Given records.

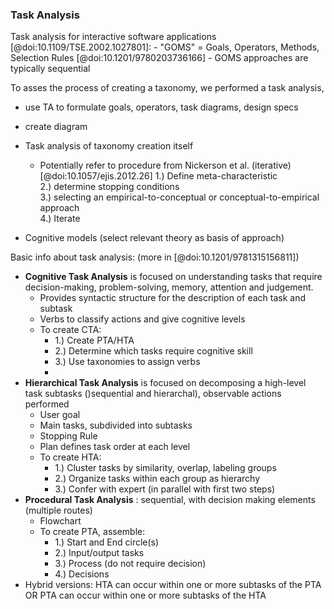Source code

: ### Task Analysis


Task analysis for interactive software applications [@doi:10.1109/TSE.2002.1027801]:
    - "GOMS" = Goals, Operators, Methods, Selection Rules [@doi:10.1201/9780203736166]
      - GOMS approaches are typically sequential



To asses the process of creating a taxonomy, we performed a task analysis, 

- use TA to formulate goals, operators, task diagrams, design specs
- create diagram
- Task analysis of taxonomy creation itself
  - Potentially refer to procedure from Nickerson et al.  (iterative) [@doi:10.1057/ejis.2012.26]
  1.) Define meta-characteristic  
  2.) determine stopping conditions  
  3.) selecting an empirical-to-conceptual or conceptual-to-empirical approach  
  4.) Iterate  

- Cognitive models (select relevant theory as basis of approach)

Basic info about task analysis: (more in [@doi:10.1201/9781315156811])
- **Cognitive Task Analysis** is focused on understanding tasks that require decision-making, problem-solving, memory, attention and judgement.  
	- Provides syntactic structure for the description of each task and subtask  
	- Verbs to classify actions and give cognitive levels  
	- To create CTA:  
		- 1.) Create PTA/HTA  
		- 2.) Determine which tasks require cognitive skill  
		- 3.) Use taxonomies to assign verbs  
		-  
- **Hierarchical Task Analysis** is focused on decomposing a high-level task subtasks ()sequential and hierarchal), observable actions performed  
	- User goal  
	- Main tasks, subdivided into subtasks  
	- Stopping Rule  
	- Plan defines task order at each level  
	- To create HTA:  
		- 1.) Cluster tasks by similarity, overlap, labeling groups  
		- 2.) Organize tasks within each group as hierarchy  
		- 3.) Confer with expert (in parallel with first two steps)  
- **Procedural Task Analysis** : sequential, with decision making elements (multiple routes)  
	- Flowchart  
	- To create PTA, assemble:  
		- 1.) Start and End circle(s)  
		- 2.) Input/output tasks  
		- 3.) Process (do not require decision)  
		- 4.) Decisions  
- Hybrid versions: HTA can occur within one or more subtasks of the PTA OR PTA can occur within one or more subtasks of the HTA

Task prompt. Retype only this portion of the data above: the line containing "### Task Analysis", the line containing "2.) determine stopping conditions", and all lines between them, exactly.

Task response.
: ### Task Analysis


Task analysis for interactive software applications [@doi:10.1109/TSE.2002.1027801]:
    - "GOMS" = Goals, Operators, Methods, Selection Rules [@doi:10.1201/9780203736166]
      - GOMS approaches are typically sequential



To asses the process of creating a taxonomy, we performed a task analysis, 

- use TA to formulate goals, operators, task diagrams, design specs
- create diagram
- Task analysis of taxonomy creation itself
  - Potentially refer to procedure from Nickerson et al.  (iterative) [@doi:10.1057/ejis.2012.26]
  1.) Define meta-characteristic  
  2.) determine stopping conditions  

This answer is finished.